A Matambura d’ajouter ; rien que la justice si les autorités et autres personnes ne s’impliquent pas dans ces dossiers, le problème de l’impunité des violences sexuelles restera un slogan.

L’article 222 du code pénal congolais qualifie le viol de « crime contre lhumanité » lorsqu’il est commis dans le cadre d’une attaque généralisée ou systématique lancée contre toute population civile.

Pour Maître Pascal Mupenda, avocat au Barreau du Sud-Kivu “le silence qui applique certaines survivantes des violences sexuelles et basées sur le genre, napporte rien comme solution. Elles doivent briser la peur, pour porter plainte”, pense-t-il.

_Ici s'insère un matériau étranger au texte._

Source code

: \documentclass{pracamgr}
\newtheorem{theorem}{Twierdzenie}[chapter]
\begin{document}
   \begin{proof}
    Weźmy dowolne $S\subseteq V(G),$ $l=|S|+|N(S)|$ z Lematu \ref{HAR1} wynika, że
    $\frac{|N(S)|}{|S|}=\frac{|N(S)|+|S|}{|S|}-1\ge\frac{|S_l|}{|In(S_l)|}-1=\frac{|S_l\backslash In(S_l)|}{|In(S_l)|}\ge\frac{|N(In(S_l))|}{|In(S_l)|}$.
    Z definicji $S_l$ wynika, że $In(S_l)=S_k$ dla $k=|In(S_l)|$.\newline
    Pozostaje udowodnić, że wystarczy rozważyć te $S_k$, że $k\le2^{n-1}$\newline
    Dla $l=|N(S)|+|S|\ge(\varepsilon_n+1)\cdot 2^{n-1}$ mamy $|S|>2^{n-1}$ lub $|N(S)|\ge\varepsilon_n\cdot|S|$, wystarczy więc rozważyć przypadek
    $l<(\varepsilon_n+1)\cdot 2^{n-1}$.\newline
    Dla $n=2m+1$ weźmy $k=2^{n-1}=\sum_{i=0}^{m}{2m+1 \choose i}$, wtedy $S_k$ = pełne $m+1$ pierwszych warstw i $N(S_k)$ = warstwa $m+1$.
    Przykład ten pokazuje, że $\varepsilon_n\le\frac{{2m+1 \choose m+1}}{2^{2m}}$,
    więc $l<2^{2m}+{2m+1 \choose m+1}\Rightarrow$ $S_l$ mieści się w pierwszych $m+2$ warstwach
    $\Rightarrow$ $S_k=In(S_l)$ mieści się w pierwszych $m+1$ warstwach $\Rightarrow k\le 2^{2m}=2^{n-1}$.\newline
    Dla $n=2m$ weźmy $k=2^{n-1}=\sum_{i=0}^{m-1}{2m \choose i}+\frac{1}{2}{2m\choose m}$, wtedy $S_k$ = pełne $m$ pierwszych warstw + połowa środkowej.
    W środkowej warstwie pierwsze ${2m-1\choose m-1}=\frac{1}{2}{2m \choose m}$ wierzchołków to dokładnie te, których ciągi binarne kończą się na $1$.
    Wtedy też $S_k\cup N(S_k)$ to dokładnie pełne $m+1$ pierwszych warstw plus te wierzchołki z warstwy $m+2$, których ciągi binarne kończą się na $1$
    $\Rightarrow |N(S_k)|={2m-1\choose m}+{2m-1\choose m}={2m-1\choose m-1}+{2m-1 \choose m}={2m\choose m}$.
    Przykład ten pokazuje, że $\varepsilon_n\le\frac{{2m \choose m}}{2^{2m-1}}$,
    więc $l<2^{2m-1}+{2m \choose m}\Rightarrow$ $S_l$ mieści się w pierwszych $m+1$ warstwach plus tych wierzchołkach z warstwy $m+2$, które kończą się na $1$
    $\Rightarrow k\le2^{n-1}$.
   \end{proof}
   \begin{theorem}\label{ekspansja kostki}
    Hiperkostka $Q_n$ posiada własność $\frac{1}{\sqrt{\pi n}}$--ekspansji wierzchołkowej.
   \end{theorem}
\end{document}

“Le groupement de Kanyola a connu aussi comme d’autres coins de la province des viols massifs des femmes. Ce qui est curieux, cest que les survivantes préfèrent garder le silence par peur de dénoncer au moment où, cela ne leur apportera pas une solution. Que ces femmes se regroupent en association pour hausser leurs voix si, elles ont peur de le faire individuellement. Avec cette option, elles contribueront aussi au plaidoyer que nous sommes en train de mener au niveau international pour une justice transitionnelle face aux crimes qui ont endeuillés des familles et qui obligent des survivantes des violences sexuelles de vivre avec des traumatismes”, explique-t-il.

En 2020, la justice congolaise avait condamné pour une peine à vie l’ancien chef de milice Tabo Ntaberi alias Cheka un chef rebelle qui était aussi reconnu coupable des viols massifs à Walikale au Nord-Kivu en 2009.